Generally, dose reduction is followed by the decrease or the
disappearance of GI symptoms. When patients have these
symptoms under immunosuppression with Tac, they are
usually given CyA, which has fewer GI symptoms. Sometimes,
patients with severe GI symptoms may require parenteral
nutrition to lessen the side effects of anorexia.
Therapy with MMF presents a very high rate of GI
incidents, too. One of the possible mechanisms through which
MMF causes the mentioned intestinal symptoms, in particular
diarrhea, is the inhibition of cell division and induction of
apoptosis at the level of the colonic crypts through an immunemediated mechanism, as well as the loss of villous, normal
structure of duodenum [20]. As many GI symptoms have been
related with the use of MMF (CellCept), this has been largely
replaced by enteric-coated mycophenolic acid (Myfortic), with
fewer GI side effects [7].
Obviously, as a consequence of the mentioned symptoms,
other strategic attitudes have been selected in order to alter
the manner of administration of these immunosuppressant
drugs (total dose reduction, or dividing the total dose into two
or three smaller doses which resulted in the reduction of the
intensity and duration of the side-effects) [10, 11, 21].

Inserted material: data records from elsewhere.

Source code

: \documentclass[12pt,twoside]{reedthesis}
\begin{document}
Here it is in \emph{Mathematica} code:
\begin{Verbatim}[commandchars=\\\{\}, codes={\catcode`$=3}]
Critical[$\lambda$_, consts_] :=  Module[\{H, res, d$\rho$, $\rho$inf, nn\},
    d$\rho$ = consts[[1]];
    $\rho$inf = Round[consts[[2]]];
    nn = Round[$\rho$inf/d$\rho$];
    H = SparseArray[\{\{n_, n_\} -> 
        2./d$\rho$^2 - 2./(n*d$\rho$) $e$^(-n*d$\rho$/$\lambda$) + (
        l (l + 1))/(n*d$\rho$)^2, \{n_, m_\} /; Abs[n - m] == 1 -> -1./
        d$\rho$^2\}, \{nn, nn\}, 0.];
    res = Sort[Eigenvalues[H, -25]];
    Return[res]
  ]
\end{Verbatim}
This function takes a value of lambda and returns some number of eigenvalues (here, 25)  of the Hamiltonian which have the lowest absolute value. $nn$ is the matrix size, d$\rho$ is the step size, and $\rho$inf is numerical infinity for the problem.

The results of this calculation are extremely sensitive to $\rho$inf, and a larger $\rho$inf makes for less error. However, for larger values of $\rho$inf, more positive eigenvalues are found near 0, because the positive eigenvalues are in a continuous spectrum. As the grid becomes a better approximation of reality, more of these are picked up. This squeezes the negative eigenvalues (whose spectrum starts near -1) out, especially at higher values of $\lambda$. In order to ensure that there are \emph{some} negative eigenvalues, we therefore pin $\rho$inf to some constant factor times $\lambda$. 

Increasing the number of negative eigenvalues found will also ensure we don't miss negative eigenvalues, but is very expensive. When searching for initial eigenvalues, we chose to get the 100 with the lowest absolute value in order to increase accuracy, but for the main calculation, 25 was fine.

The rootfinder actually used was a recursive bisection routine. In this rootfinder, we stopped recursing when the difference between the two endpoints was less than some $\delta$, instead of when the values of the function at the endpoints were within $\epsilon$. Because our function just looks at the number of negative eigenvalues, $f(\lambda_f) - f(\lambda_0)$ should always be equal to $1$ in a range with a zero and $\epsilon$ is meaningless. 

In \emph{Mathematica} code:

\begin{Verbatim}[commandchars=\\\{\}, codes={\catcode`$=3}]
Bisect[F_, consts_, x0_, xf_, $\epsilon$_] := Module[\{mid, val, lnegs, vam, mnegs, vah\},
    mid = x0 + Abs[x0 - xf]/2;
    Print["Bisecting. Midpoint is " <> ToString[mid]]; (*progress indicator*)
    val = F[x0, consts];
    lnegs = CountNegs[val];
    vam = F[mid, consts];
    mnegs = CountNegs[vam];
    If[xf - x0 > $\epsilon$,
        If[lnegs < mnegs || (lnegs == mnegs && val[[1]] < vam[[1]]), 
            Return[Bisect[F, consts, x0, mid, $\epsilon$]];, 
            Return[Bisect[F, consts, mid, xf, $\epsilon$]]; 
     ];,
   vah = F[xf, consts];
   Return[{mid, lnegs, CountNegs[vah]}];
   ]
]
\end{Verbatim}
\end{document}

Gastrointestinal tract and post-transplant therapy
Bacterial infections
Bacterial infections of the intestinal tract are not
uncommon in these patients. The most common species
affecting transplanted patients are Yersinia enterocolitica
and Clostridium difficile. Typically, these infections are more
frequent if the patient presents a concomitant systemic CMV
[22]. Septicemia due to Yersinia enterocolitica can occur
especially in patients who have iron in excess in their body,
diabetes mellitus or chronic liver disease. Very aggressive
immunosuppression favors the occurrence of these infections.
Clinically, the patients present GI symptoms such as diarrhea
and abdominal tenderness, but rarely they have presented
erythema nodosum, arthritis, myocarditis, meningitis or acute
renal failure. Appropriate antibiotic treatment is effective.

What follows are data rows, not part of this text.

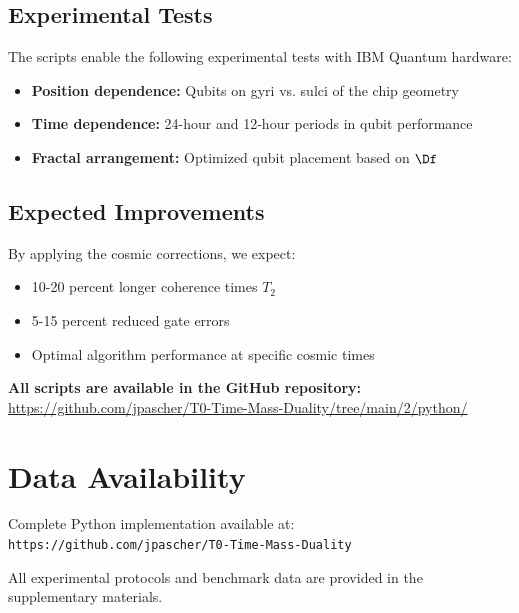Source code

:\subsection{Experimental Tests}

The scripts enable the following experimental tests with IBM Quantum hardware:

\begin{itemize}
	\item \textbf{Position dependence:} Qubits on gyri vs. sulci of the chip geometry
	\item \textbf{Time dependence:} 24-hour and 12-hour periods in qubit performance
	\item \textbf{Fractal arrangement:} Optimized qubit placement based on $\Df$
\end{itemize}

\subsection{Expected Improvements}

By applying the cosmic corrections, we expect:

\begin{itemize}
	\item 10-20 percent longer coherence times $T_2$
	\item 5-15 percent reduced gate errors
	\item Optimal algorithm performance at specific cosmic times
\end{itemize}

\textbf{All scripts are available in the GitHub repository:} \\
\url{https://github.com/jpascher/T0-Time-Mass-Duality/tree/main/2/python/}

\section*{Data Availability}

Complete Python implementation available at: \\
\texttt{https://github.com/jpascher/T0-Time-Mass-Duality}

All experimental protocols and benchmark data are provided in the supplementary materials.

Although the real incidence of Clostridium difficile infection
in transplanted patients is not known, it was reported in an
assessment as being present in 8%-16% of the pediatric renal
transplanted patients, approximately 15.5% in combined
kidney/pancreas transplanted patients, and around 3.5% in
adult patients with renal transplantation [23]. The transplanted
patients can be asymptomatic carriers of Clostridium difficile,
but most often they develop diarrhea, intestinal obstruction,
abscesses, or toxic megacolon. The oral treatment with
metronidazole and in severe cases with vancomycin is usually
effective.
Parasitic infections
Parasitic infections occur in the same context of depression
of the immunological defense capability. The most common
are the protozoan or metazoan parasites. Microsporidia are
intracellular protozoan parasites. Gastrointestinal infection
with microsporidia is the most common cause of diarrhea
in a different category of immunosuppressed patients,
namely in HIV patients. However, such infections have been
recorded also in patients with solid organ transplantation who
experienced diarrhea and weight loss [24]. It is possible that
the microsporidia infection rate could be much higher, but
this requires special faecal tests for diagnosis.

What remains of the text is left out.